In the listing below, find the line containing "Let the random" and the line containing "series for the". Repeat exactly those two lines and every line between them, nothing more.
==== Records shown ====
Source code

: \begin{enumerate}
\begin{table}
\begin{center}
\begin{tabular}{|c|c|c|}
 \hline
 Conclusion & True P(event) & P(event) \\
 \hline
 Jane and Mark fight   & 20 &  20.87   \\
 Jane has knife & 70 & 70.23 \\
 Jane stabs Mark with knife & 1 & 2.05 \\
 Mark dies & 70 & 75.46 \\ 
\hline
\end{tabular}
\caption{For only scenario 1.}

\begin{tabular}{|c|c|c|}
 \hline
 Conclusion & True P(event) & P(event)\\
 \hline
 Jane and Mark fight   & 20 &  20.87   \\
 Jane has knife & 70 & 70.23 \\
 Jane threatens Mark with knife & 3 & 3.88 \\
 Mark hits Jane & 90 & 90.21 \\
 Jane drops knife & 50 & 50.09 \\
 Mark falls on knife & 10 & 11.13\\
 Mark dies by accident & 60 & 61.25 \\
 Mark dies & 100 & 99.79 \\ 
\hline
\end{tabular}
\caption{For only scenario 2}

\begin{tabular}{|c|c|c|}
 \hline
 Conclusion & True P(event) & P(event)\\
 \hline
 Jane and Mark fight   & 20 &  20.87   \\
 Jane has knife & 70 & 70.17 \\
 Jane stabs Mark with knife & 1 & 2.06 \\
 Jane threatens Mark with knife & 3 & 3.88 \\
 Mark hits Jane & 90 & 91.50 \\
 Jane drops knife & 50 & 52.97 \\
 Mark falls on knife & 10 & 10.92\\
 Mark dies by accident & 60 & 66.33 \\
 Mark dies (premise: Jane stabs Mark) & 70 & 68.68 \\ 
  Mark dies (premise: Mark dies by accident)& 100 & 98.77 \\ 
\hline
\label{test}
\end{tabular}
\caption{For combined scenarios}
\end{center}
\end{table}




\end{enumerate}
====
==== Records shown ====
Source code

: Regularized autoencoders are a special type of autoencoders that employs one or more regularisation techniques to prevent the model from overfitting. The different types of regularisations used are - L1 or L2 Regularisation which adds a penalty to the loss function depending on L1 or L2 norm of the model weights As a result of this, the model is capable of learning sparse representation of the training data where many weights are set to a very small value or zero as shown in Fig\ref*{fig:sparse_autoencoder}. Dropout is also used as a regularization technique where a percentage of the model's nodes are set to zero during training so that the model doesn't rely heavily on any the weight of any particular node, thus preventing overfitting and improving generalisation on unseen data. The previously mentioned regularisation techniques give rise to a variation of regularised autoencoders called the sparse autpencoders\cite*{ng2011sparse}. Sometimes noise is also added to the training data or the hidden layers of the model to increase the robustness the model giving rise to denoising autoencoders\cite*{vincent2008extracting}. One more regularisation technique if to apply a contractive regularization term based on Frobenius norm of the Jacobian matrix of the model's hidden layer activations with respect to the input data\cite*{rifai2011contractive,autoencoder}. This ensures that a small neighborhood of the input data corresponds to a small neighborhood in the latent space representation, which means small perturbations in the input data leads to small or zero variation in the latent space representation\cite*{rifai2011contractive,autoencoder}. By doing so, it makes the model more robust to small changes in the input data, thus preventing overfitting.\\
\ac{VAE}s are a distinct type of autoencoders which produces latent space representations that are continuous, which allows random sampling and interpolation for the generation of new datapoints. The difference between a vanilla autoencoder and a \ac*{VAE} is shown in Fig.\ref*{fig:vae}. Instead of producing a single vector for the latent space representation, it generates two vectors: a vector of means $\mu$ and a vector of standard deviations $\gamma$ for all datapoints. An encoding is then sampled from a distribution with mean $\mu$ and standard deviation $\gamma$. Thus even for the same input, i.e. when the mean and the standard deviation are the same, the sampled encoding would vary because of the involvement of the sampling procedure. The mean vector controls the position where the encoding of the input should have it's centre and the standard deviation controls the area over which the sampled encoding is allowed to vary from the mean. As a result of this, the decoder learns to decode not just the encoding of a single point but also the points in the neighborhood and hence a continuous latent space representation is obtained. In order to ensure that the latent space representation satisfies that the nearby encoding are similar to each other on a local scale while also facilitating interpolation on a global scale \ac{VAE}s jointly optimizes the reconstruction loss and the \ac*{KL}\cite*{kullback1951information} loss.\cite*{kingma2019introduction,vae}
====
==== Records shown ====
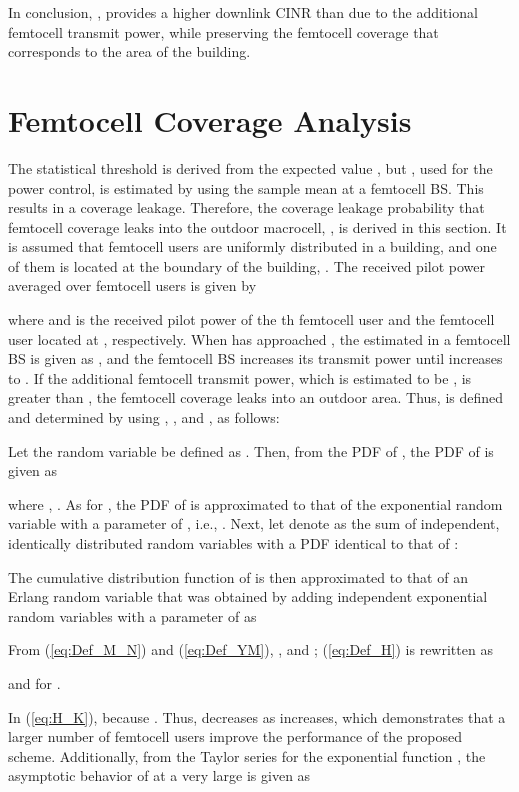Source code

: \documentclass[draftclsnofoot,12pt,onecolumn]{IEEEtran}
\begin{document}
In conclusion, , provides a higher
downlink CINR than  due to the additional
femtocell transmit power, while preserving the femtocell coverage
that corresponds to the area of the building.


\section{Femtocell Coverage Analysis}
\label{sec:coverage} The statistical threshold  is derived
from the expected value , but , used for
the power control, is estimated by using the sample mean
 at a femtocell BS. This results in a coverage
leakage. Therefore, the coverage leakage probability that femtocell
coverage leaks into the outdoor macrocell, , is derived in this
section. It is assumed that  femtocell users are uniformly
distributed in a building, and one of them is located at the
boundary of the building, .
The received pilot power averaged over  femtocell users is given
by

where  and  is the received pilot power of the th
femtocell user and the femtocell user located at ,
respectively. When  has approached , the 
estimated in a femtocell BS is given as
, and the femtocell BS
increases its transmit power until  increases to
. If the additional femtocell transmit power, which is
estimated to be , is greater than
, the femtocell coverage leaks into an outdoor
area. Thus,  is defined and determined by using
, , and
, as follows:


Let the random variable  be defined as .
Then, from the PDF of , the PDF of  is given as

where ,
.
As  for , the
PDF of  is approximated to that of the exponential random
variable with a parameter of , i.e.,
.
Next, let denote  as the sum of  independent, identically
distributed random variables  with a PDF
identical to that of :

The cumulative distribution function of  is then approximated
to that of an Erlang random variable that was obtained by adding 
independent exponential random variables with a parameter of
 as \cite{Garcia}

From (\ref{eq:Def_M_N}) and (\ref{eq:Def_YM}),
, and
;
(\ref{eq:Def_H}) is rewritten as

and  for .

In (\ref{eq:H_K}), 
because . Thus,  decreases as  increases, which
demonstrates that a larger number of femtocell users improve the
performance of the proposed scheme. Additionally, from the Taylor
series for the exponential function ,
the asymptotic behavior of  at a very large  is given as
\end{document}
====
* _Output for this exercise_:
Let the random variable  be defined as .
Then, from the PDF of , the PDF of  is given as

where ,
.
As  for , the
PDF of  is approximated to that of the exponential random
variable with a parameter of , i.e.,
.
Next, let denote  as the sum of  independent, identically
distributed random variables  with a PDF
identical to that of :

The cumulative distribution function of  is then approximated
to that of an Erlang random variable that was obtained by adding 
independent exponential random variables with a parameter of
 as \cite{Garcia}

From (\ref{eq:Def_M_N}) and (\ref{eq:Def_YM}),
, and
;
(\ref{eq:Def_H}) is rewritten as

and  for .

In (\ref{eq:H_K}), 
because . Thus,  decreases as  increases, which
demonstrates that a larger number of femtocell users improve the
performance of the proposed scheme. Additionally, from the Taylor
series for the exponential function ,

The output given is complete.